La ultraderecha en España es la tercera fuerza en el Congreso de los Diputados. No es cuarta, ni quinta ni se sienta en el ‘gallinero’ de la Cámara Baja. Tampoco es Fuerza Nueva y Blas Piñar, que logró acta en los comicios generales de 1979 por Madrid, una sola. Son, en la actualidad, 52 escaños los de Vox. Y los sondeos atestiguan que va al alza. Por supuesto, no irrumpe de la misma manera por territorios. Es un partido mesetario, de la España profunda. Y es menor en las nacionalidades históricas y en Canarias. Pero en el conjunto del Estado no es testimonial.
Un Gobierno próximo en La Moncloa conformado por el PP y Vox ahondará en el resquebrajamiento del sistema del 78 y obligará al PSOE a posicionarse: o continúa en un sendero de partido dinástico y sistémico (propio del neoturnismo) o militará, de una vez, en el espíritu republicano. Lo único que puede salvar a la Segunda Restauración, prolongarla un tiempo, sería una victoria de Pedro Sánchez o una abstención socialista en la sesión de investidura a favor de Pablo Casado si este es el más votado. Pero eso dinamitaría al PSOE. O, al menos, una parte considerable de la sociedad lo vería de ese modo. Aunque fuese sacrificarse para evitar la entrada de la ultraderecha en el poder central. Es muy serio lo que puede acontecer en 2023.

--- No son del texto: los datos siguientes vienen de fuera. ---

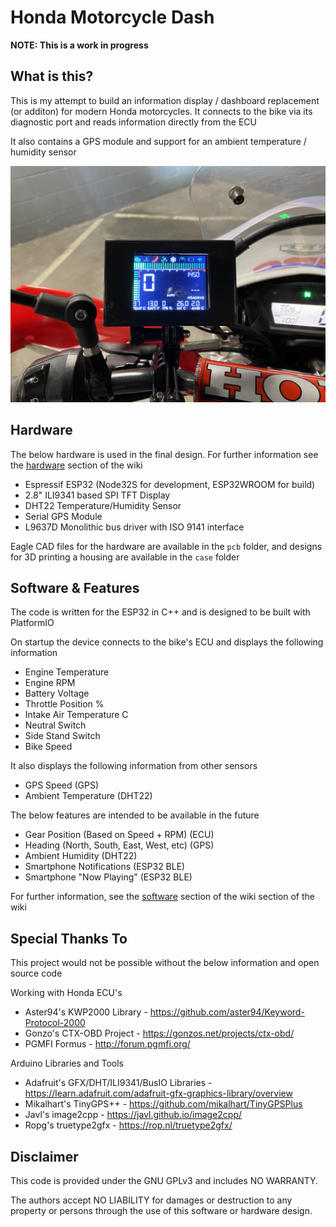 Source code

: # Honda Motorcycle Dash

**NOTE: This is a work in progress**

## What is this?

This is my attempt to build an information display / dashboard replacement (or additon) for modern Honda motorcycles. It connects to the bike via its diagnostic port and reads information directly from the ECU

It also contains a GPS module and support for an ambient temperature / humidity sensor

![The Display Device](dash.jpg?v=4&s=200)

## Hardware

The below hardware is used in the final design. For further information see the [hardware](https://github.com/mickwheelz/Honda-Motorcycle-Dash/wiki/Hardware) section of the wiki

* Espressif ESP32 (Node32S for development, ESP32WROOM for build)
* 2.8" ILI9341 based SPI TFT Display
* DHT22 Temperature/Humidity Sensor
* Serial GPS Module
* L9637D Monolithic bus driver with ISO 9141 interface

Eagle CAD files for the hardware are available in the `pcb` folder, and designs for 3D printing a housing are available in the `case` folder

## Software & Features

The code is written for the ESP32 in C++ and is designed to be built with PlatformIO

On startup the device connects to the bike's ECU and displays the following information

* Engine Temperature
* Engine RPM
* Battery Voltage
* Throttle Position %
* Intake Air Temperature C
* Neutral Switch
* Side Stand Switch
* Bike Speed

It also displays the following information from other sensors

* GPS Speed (GPS)
* Ambient Temperature (DHT22)

The below features are intended to be available in the future

* Gear Position (Based on Speed + RPM) (ECU)
* Heading (North, South, East, West, etc) (GPS)
* Ambient Humidity (DHT22)
* Smartphone Notifications (ESP32 BLE)
* Smartphone "Now Playing" (ESP32 BLE)

For further information, see the [software](https://github.com/mickwheelz/Honda-Motorcycle-Dash/wiki/Software) section of the wiki section of the wiki

## Special Thanks To

This project would not be possible without the below information and open source code

Working with Honda ECU's
* Aster94's KWP2000 Library - https://github.com/aster94/Keyword-Protocol-2000
* Gonzo's CTX-OBD Project - https://gonzos.net/projects/ctx-obd/
* PGMFI Formus - http://forum.pgmfi.org/

Arduino Libraries and Tools
* Adafruit's GFX/DHT/ILI9341/BusIO Libraries - https://learn.adafruit.com/adafruit-gfx-graphics-library/overview
* Mikalhart's TinyGPS++ - https://github.com/mikalhart/TinyGPSPlus
* Javl's image2cpp - https://javl.github.io/image2cpp/
* Ropg's truetype2gfx - https://rop.nl/truetype2gfx/
  

## Disclaimer

This code is provided under the GNU GPLv3 and includes NO WARRANTY.

The authors accept NO LIABILITY for damages or destruction to any property or persons through the use of this software or hardware design.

En realidad, sería el segundo sacrificio socialista. El primero ha sido mantener a Felipe VI estos últimos años al calor de los presuntos escándalos de corruptelas, comisiones y cuentas en los paraísos fiscales de Juan Carlos I y que, al parecer, el resto de la familia no sabía nada de nada durante décadas… Ni la reina, ni el hijo, ni las hermanas del heredero. Nadie supo nada. Si Sánchez hubiese querido, Felipe VI hubiera sido depuesto y estaríamos abocados a un nuevo proceso constituyente. ¿Pero hasta cuándo y con qué intensidad puede seguir sacrificándose el PSOE para apuntalar a la democracia borbónica que se destartala desde la Gran Recesión de 2008 y el ‘procés’?
Santiago Abascal hipotecará al PP pero a la vez le carcome sus bases electorales. Vox no es Ciudadanos. El legado del franquismo sociológico revenido apuesta fuerte y es una amenaza para la izquierda y los nacionalismos periféricos. Tanto AP como el PP han jugado cómodos en su rol de centroderecha sobre el que pivota el sistema. Sin embargo, es otra dimensión a la que nos lleva la ultraderecha. Y el PP no impone un ‘cordón sanitario’ a Abascal al estilo de Alemania emulando a la democraciacristiana de Angela Merkel. La historia del siglo XX aún pesa, y mucho, en las democracias europeas. Unas vencieron al fascismo en la Segunda Guerra Mundial. Otras, como España, no solo tuvieron que aguantar décadas de dictadura sino que se estrenaron en un régimen democrático amén de una Transición que supuso, en definitiva, un pacto, un bendito pacto, eso sí, entre fuerzas desiguales.